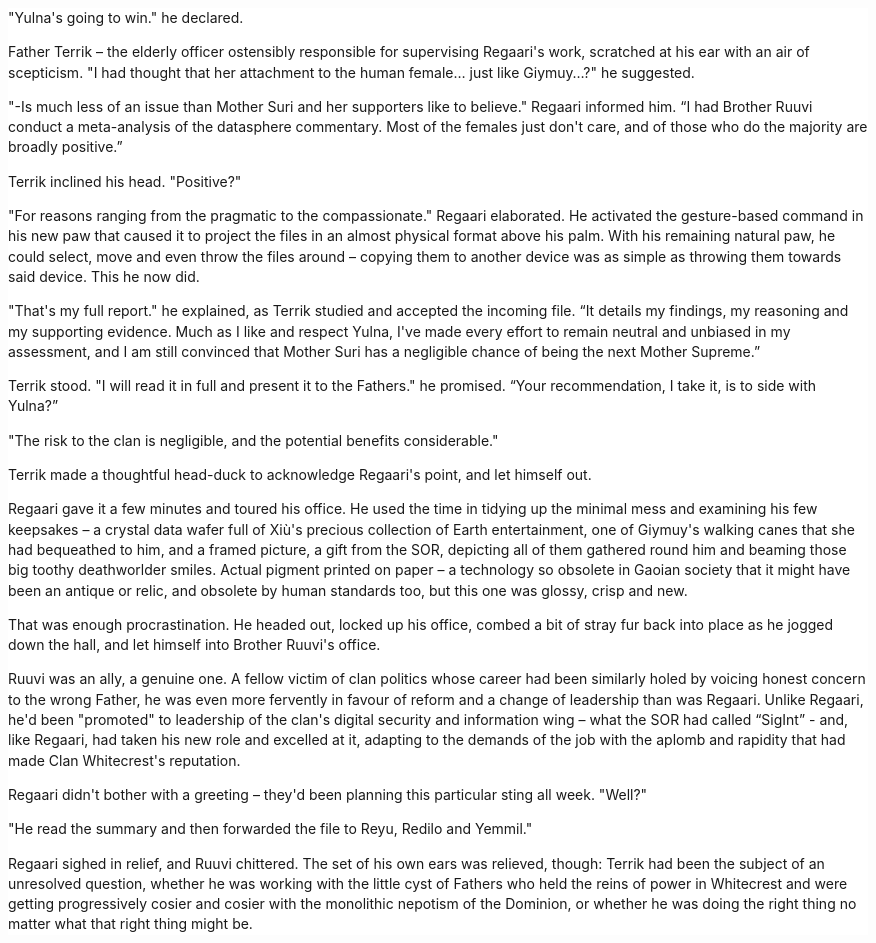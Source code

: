 "Yulna's going to win." he declared.

Father Terrik – the elderly officer ostensibly responsible for supervising Regaari's work, scratched at his ear with an air of scepticism. "I had thought that her attachment to the human female… just like Giymuy…?" he suggested.

"-Is much less of an issue than Mother Suri and her supporters like to believe." Regaari informed him. “I had Brother Ruuvi conduct a meta-analysis of the datasphere commentary. Most of the females just don't care, and of those who do the majority are broadly positive.”

Terrik inclined his head. "Positive?"

"For reasons ranging from the pragmatic to the compassionate." Regaari elaborated. He activated the gesture-based command in his new paw that caused it to project the files in an almost physical format above his palm. With his remaining natural paw, he could select, move and even throw the files around – copying them to another device was as simple as throwing them towards said device. This he now did.

"That's my full report." he explained, as Terrik studied and accepted the incoming file. “It details my findings, my reasoning and my supporting evidence. Much as I like and respect Yulna, I've made every effort to remain neutral and unbiased in my assessment, and I am still convinced that Mother Suri has a negligible chance of being the next Mother Supreme.”

Terrik stood. "I will read it in full and present it to the Fathers." he promised. “Your recommendation, I take it, is to side with Yulna?”

"The risk to the clan is negligible, and the potential benefits considerable."

Terrik made a thoughtful head-duck to acknowledge Regaari's point, and let himself out.

Regaari gave it a few minutes and toured his office. He used the time in tidying up the minimal mess and examining his few keepsakes – a crystal data wafer full of Xiù's precious collection of Earth entertainment, one of Giymuy's walking canes that she had bequeathed to him, and a framed picture, a gift from the SOR, depicting all of them gathered round him and beaming those big toothy deathworlder smiles. Actual pigment printed on paper – a technology so obsolete in Gaoian society that it might have been an antique or relic, and obsolete by human standards too, but this one was glossy, crisp and new.

That was enough procrastination. He headed out, locked up his office, combed a bit of stray fur back into place as he jogged down the hall, and let himself into Brother Ruuvi's office.

Ruuvi was an ally, a genuine one. A fellow victim of clan politics whose career had been similarly holed by voicing honest concern to the wrong Father, he was even more fervently in favour of reform and a change of leadership than was Regaari. Unlike Regaari, he'd been "promoted" to leadership of the clan's digital security and information wing – what the SOR had called “SigInt” - and, like Regaari, had taken his new role and excelled at it, adapting to the demands of the job with the aplomb and rapidity that had made Clan Whitecrest's reputation.

Regaari didn't bother with a greeting – they'd been planning this particular sting all week. "Well?"

"He read the summary and then forwarded the file to Reyu, Redilo and Yemmil."

Regaari sighed in relief, and Ruuvi chittered. The set of his own ears was relieved, though: Terrik had been the subject of an unresolved question, whether he was working with the little cyst of Fathers who held the reins of power in Whitecrest and were getting progressively cosier and cosier with the monolithic nepotism of the Dominion, or whether he was doing the right thing no matter what that right thing might be.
+++
### [WHAT YOU NEED TO DO]
Of the lines above, extract only those from the line with "much less of" to the line with "Terrik inclined his", both included, exactly as written.

### [RESPONSE FOR THIS EXERCISE]
"-Is much less of an issue than Mother Suri and her supporters like to believe." Regaari informed him. “I had Brother Ruuvi conduct a meta-analysis of the datasphere commentary. Most of the females just don't care, and of those who do the majority are broadly positive.”

Terrik inclined his head. "Positive?"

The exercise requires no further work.